* **WHAT YOU NEED TO DO**:
Sort through the data and copy the lines holding the word "According".

DATA EXCERPTS Block Start

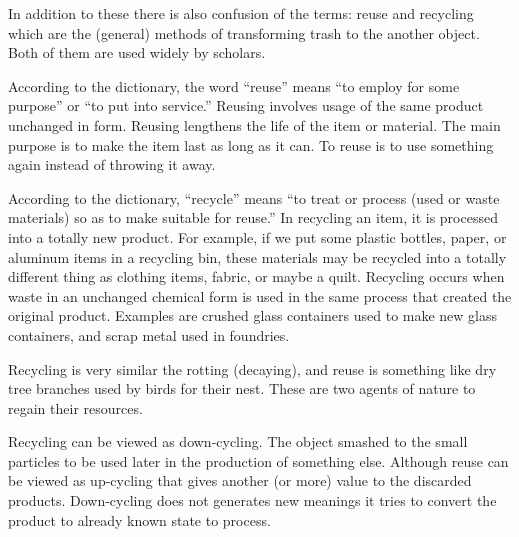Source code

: In addition to these there is also confusion of the terms: reuse and recycling which are the (general) methods of transforming trash to the another object. Both of them are used widely by scholars. 

According to the dictionary, the word “reuse” means “to employ for some purpose” or “to put into service.” Reusing involves usage of the same product unchanged in form. Reusing lengthens the life of the item or material. The main purpose is to make the item last as long as it can. To reuse is to use something again instead of throwing it away. 



According to the dictionary, “recycle” means “to treat or process (used or waste materials) so as to make suitable for reuse.” In recycling an item, it is processed into a totally new product. For example, if we put some plastic bottles, paper, or aluminum items in a recycling bin, these materials may be recycled into a totally different thing as clothing items, fabric, or maybe a quilt. Recycling occurs when waste in an unchanged chemical form is used in the same process that created the original product. Examples are crushed glass containers used to make new glass containers, and scrap metal used in foundries.

Recycling is very similar the rotting (decaying), and reuse is something like dry tree branches used by birds for their nest. These are two agents of nature to regain their resources.

Recycling can be viewed as down-cycling. The object smashed to the small particles to be used later in the production of something else. Although reuse can be viewed as up-cycling that gives another (or more) value to the discarded products. Down-cycling does not generates new meanings it tries to convert the product to already known state to process.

DATA EXCERPTS Block End

* **YOUR SOLUTION**:
According to the dictionary, the word “reuse” means “to employ for some purpose” or “to put into service.” Reusing involves usage of the same product unchanged in form. Reusing lengthens the life of the item or material. The main purpose is to make the item last as long as it can. To reuse is to use something again instead of throwing it away. 
According to the dictionary, “recycle” means “to treat or process (used or waste materials) so as to make suitable for reuse.” In recycling an item, it is processed into a totally new product. For example, if we put some plastic bottles, paper, or aluminum items in a recycling bin, these materials may be recycled into a totally different thing as clothing items, fabric, or maybe a quilt. Recycling occurs when waste in an unchanged chemical form is used in the same process that created the original product. Examples are crushed glass containers used to make new glass containers, and scrap metal used in foundries.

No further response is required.